Laila hated Saturdays. She hated going to Queens and having to transfer three different trains. She hated every aspect of the travel. She hated having to wear the long black abaya that flowed and also brought a lot of attention. She hated the cream white hijab she had to wear with it and how it had to be pinned all the way,  and wrapped around her monstrous curls. More than anything Laila hated coming back. She hated the anxiety she had when coming back from Queens. She tried to find any way to avoid the kids at her block, avoid any of the kids around her school. All the Muslim kids had heard she wore the abaya but no one really saw her.  Today seemed different though. As she walked down the steps with her mom, she noticed how crowded the streets were. The weather was getting warmer which meant more people, which meant people she knew, which meant her secret was about to be spilled. The sucky thing was that either way she went back to her house, she was going to be seen.

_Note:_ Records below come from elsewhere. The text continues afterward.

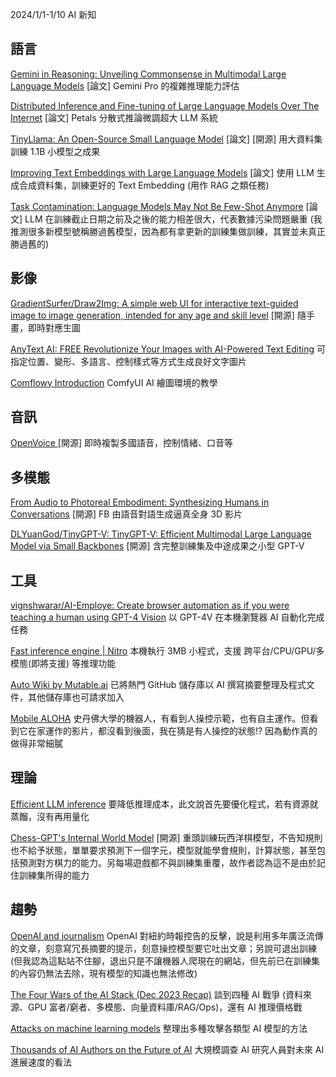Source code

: 2024/1/1-1/10 AI 新知

語言
----
[Gemini in Reasoning: Unveiling Commonsense in Multimodal Large Language Models](https://browse.arxiv.org/html/2312.17661v1) [論文] Gemini Pro 的複雜推理能力評估

[Distributed Inference and Fine-tuning of Large Language Models Over The Internet](https://browse.arxiv.org/html/2312.08361v1) [論文] Petals 分散式推論微調超大 LLM 系統

[TinyLlama: An Open-Source Small Language Model](https://browse.arxiv.org/html/2401.02385v1) [論文] [開源] 用大資料集訓練 1.1B 小模型之成果

[Improving Text Embeddings with Large Language Models](https://browse.arxiv.org/html/2401.00368v1) [論文] 使用 LLM 生成合成資料集，訓練更好的 Text Embedding (用作 RAG 之類任務)

[Task Contamination: Language Models May Not Be Few-Shot Anymore](https://browse.arxiv.org/html/2312.16337v1) [論文] LLM 在訓練截止日期之前及之後的能力相差很大，代表數據污染問題嚴重 (我推測很多新模型號稱勝過舊模型，因為都有拿更新的訓練集做訓練，其實並未真正勝過舊的)

影像
----
[GradientSurfer/Draw2Img: A simple web UI for interactive text-guided image to image generation, intended for any age and skill level](https://github.com/GradientSurfer/Draw2Img) [開源] 隨手畫，即時對應生圖

[AnyText AI: FREE Revolutionize Your Images with AI-Powered Text Editing](https://anytext.pics/) 可指定位置、變形、多語言、控制樣式等方式生成良好文字圖片

[Comflowy Introduction](https://www.comflowy.com/) ComfyUI AI 繪圖環境的教學

音訊
----
[OpenVoice ](https://research.myshell.ai/open-voice) [開源] 即時複製多國語音，控制情緒、口音等

多模態
------
[From Audio to Photoreal Embodiment: Synthesizing Humans in Conversations](https://people.eecs.berkeley.edu/~evonne_ng/projects/audio2photoreal/) [開源] FB 由語音對語生成逼真全身 3D 影片

[DLYuanGod/TinyGPT-V: TinyGPT-V: Efficient Multimodal Large Language Model via Small Backbones](https://github.com/DLYuanGod/TinyGPT-V) [開源] 含完整訓練集及中途成果之小型 GPT-V

工具
----
[vignshwarar/AI-Employe: Create browser automation as if you were teaching a human using GPT-4 Vision](https://github.com/vignshwarar/AI-Employe) 以 GPT-4V 在本機瀏覽器 AI 自動化完成任務

[Fast inference engine | Nitro](https://nitro.jan.ai/) 本機執行 3MB 小程式，支援 跨平台/CPU/GPU/多模態(即將支援) 等推理功能

[Auto Wiki by Mutable.ai](https://wiki.mutable.ai/) 已將熱門 GitHub 儲存庫以 AI 撰寫摘要整理及程式文件，其他儲存庫也可請求加入

[Mobile ALOHA](https://mobile-aloha.github.io/) 史丹佛大學的機器人，有看到人操控示範，也有自主運作。但看到它在家運作的影片，都沒看到後面，我在猜是有人操控的狀態!? 因為動作真的做得非常細膩

理論
----
[Efficient LLM inference](https://www.artfintel.com/p/efficient-llm-inference) 要降低推理成本，此文說首先要優化程式，若有資源就蒸餾，沒有再用量化

[Chess-GPT's Internal World Model](https://adamkarvonen.github.io/machine_learning/2024/01/03/chess-world-models.html) [開源] 重頭訓練玩西洋棋模型，不告知規則也不給予狀態，單單要求預測下一個字元，模型就能學會規則，計算狀態，甚至包括預測對方棋力的能力。另每場遊戲都不與訓練集重覆，故作者認為這不是由於記住訓練集所得的能力

趨勢
----
[OpenAI and journalism](https://openai.com/blog/openai-and-journalism) OpenAI 對紐約時報控告的反擊，說是利用多年廣泛流傳的文章，刻意寫冗長摘要的提示，刻意操控模型要它吐出文章；另說可退出訓練 (但我認為這點站不住腳，退出只是不讓機器人爬現在的網站，但先前已在訓練集的內容仍無法去除，現有模型的知識也無法修改)

[The Four Wars of the AI Stack (Dec 2023 Recap)](https://www.latent.space/p/dec-2023) 談到四種 AI 戰爭 (資料來源、GPU 富者/窮者、多模態、向量資料庫/RAG/Ops)，還有 AI 推理價格戰

[Attacks on machine learning models](https://rnikhil.com/2024/01/07/attacking-neural-networks.html) 整理出多種攻擊各類型 AI 模型的方法

[Thousands of AI Authors on the Future of AI](https://browse.arxiv.org/html/2401.02843v1) 大規模調查 AI 研究人員對未來 AI 進展速度的看法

“Beta, remember to be confident. Look the sun is shining but I’m not hot. I know people bother with these questions, but you need to speak up.” Her mom said as they walked down the sidewalk. This was going to be a weekly lecture. Laila’s mom wore an all-black abaya and hijab. She had her mouth covered as well, so the only thing you could see was her large brown eyes peeking through.

“Ammi I know. I get it. But wearing all black isn’t fun either. We look like the people on tv. Look at us. Why do you think that guy was yelling at us on the train? We do look weird!” Laila argued back. She hated the abaya. It made her feel so out of place. Most of all it reminded her of how un-American she was.

“So what?! This dress should be just as acceptable as jeans and a t-shirt. Who cares if someone thinks we look like criminals.  We’re educated, civilized  people.  You need to accept that.

The more you listen to the ignorance, the more you’re going to lose your roots. Look at me?! My own people mock me for covering up. But I don’t care. I believe in my religion and I believe in my choices. Your own father is against my niqab. Beta you need to be brave. I was so brave then and I still am.” She replied in a much harsher tone. When Laila’s mom spoke, it sounded like thunder yelling from the sky. Even though the strangers passing by didn’t understand what she was saying, they knew it was something important.

“Well, I can’t be brave. Everyone bullies me. Everyone mocks me. No one wants to be my friend.” Laila complained. Oh, how she wished she was like her mom. Oh, how she wished her mom understood her.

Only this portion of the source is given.